Data Introduction & Cleaning

Overview

Nearly all of the data originates from one of two sources: a Qualtrics survey disseminated to kind survey respondents (students) in Stiles, and some housing data from the college. While this project is a living document and is still taking in student responses, at current publication, 71 student responses have been recorded.

For the sake of tidiness, most of the coding setup and data wrangling for this project’s visualizations will be developed in the following two pages. For all readers, the pages to come contain the ~raw data tables which can be explored, as well as an interpretation of the overall survey data. For those interested in following the code, these pages should also elucidate the various datasets and data formats employed.

A copy of the survey questions may be found here.

Survey Responses

Cleanup

The data table below gives a first look at the Qualtrics survey responses! (Excepting a few personally-identifying data points.)

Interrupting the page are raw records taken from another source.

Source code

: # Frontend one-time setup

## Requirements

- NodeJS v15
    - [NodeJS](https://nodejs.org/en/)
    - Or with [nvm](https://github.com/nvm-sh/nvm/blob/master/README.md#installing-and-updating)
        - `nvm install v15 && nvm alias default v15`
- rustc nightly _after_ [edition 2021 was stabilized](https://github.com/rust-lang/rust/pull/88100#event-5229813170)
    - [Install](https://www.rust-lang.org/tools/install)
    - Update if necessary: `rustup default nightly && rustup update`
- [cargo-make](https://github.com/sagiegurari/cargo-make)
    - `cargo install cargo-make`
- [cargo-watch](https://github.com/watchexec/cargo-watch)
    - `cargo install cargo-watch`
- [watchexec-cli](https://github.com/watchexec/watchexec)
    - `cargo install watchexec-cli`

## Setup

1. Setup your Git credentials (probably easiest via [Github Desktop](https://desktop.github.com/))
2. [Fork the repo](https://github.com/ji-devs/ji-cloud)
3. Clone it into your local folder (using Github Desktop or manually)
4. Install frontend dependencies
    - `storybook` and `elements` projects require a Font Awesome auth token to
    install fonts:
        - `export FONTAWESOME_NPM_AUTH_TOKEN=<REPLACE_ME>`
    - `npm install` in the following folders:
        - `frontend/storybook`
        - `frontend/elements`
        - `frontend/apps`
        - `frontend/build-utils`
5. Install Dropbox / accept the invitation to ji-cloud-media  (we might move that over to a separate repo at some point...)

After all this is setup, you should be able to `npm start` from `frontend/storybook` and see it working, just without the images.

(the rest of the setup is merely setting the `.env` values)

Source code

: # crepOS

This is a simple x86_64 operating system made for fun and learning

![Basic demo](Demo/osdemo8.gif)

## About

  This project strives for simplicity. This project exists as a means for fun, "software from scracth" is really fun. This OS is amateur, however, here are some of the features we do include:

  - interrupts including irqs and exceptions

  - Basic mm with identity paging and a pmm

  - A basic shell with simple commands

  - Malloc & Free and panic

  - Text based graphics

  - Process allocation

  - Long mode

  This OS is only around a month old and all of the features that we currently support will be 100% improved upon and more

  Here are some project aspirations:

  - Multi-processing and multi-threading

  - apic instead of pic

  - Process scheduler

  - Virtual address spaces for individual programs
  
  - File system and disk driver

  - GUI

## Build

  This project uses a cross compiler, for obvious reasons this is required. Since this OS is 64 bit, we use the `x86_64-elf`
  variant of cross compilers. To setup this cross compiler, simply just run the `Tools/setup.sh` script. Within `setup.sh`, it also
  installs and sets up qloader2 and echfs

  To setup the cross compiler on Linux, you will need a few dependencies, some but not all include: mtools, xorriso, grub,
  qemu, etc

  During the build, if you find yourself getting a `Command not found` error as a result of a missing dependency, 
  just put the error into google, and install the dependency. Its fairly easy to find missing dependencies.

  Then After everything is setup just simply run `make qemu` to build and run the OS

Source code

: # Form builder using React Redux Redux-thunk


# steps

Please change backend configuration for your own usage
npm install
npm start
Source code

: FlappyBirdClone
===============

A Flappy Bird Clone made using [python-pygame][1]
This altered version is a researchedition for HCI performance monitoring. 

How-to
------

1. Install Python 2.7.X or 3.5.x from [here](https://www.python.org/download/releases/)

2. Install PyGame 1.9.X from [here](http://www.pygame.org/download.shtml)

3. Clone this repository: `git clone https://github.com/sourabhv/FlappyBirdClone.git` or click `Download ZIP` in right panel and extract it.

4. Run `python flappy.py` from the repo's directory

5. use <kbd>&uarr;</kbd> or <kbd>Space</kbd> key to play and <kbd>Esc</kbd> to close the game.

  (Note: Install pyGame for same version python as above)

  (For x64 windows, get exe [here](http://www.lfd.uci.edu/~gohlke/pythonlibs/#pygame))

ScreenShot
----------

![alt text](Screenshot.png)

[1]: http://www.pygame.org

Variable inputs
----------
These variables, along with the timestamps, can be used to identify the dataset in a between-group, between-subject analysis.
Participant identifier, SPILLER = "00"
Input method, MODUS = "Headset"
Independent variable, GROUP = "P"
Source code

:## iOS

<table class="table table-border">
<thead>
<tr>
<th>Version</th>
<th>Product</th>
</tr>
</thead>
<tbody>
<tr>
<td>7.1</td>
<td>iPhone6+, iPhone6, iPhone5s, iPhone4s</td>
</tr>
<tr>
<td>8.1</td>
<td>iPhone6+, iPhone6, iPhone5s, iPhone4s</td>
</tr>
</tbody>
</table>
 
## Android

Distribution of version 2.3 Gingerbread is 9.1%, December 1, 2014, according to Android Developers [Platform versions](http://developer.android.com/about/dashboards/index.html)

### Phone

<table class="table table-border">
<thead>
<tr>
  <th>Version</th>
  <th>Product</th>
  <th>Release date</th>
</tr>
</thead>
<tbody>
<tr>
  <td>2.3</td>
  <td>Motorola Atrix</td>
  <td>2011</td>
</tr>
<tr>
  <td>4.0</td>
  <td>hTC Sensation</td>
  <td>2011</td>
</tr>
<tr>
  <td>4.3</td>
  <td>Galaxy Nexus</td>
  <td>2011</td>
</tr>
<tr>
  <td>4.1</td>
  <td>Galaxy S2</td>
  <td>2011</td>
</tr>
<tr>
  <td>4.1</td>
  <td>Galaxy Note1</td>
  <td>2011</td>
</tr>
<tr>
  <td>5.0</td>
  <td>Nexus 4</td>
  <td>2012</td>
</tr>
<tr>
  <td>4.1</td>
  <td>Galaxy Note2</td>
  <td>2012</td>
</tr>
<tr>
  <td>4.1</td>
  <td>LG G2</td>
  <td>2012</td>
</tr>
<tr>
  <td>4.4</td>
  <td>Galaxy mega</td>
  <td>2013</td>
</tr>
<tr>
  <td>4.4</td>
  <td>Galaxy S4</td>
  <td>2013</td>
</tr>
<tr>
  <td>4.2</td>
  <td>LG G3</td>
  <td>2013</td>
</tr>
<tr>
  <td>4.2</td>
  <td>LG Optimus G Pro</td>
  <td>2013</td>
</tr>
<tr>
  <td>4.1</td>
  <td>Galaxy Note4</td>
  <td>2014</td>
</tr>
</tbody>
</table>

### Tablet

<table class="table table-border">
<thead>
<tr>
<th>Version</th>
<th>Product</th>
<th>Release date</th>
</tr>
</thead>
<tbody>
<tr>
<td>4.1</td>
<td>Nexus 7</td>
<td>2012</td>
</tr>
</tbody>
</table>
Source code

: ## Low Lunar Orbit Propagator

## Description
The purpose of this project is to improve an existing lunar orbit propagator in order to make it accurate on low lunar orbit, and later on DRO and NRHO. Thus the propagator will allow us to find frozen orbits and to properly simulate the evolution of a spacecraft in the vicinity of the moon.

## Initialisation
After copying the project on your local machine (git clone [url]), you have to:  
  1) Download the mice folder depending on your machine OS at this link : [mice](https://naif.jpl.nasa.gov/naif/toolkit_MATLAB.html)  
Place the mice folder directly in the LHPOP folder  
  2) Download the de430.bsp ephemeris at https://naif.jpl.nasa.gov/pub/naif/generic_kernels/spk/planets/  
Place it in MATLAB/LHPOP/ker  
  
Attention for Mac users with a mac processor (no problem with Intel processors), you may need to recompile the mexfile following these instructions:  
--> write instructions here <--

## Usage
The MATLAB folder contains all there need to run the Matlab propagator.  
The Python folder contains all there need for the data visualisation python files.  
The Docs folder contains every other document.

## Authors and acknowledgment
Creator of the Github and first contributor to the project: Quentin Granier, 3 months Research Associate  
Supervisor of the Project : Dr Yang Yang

data.qualtrics <- read.csv("data/qualtrics_20201227_233000.csv") %>%
    slice(3:n()) %>%  # First two rows do not have respondent data; remove them
    na_if("")  # Qualtrics saves NA in CSV as blank strings; reset those to NA

paged_table(data.qualtrics %>%
                select(-c(IPAddress, LocationLongitude, LocationLatitude, Q25)))

A number of data-cleaning steps become quickly apparent: some rows are empty or partially empty (representing those who opened the survey but did not complete it); the columns are named quite unhelpfully (e.g. “Q20.1_1_1”), and there seem to be many columns that are not relevant. As a first cleaning step, we rename the relevant columns, remove all unwanted columns, and trim empty rows (keeping partial responses).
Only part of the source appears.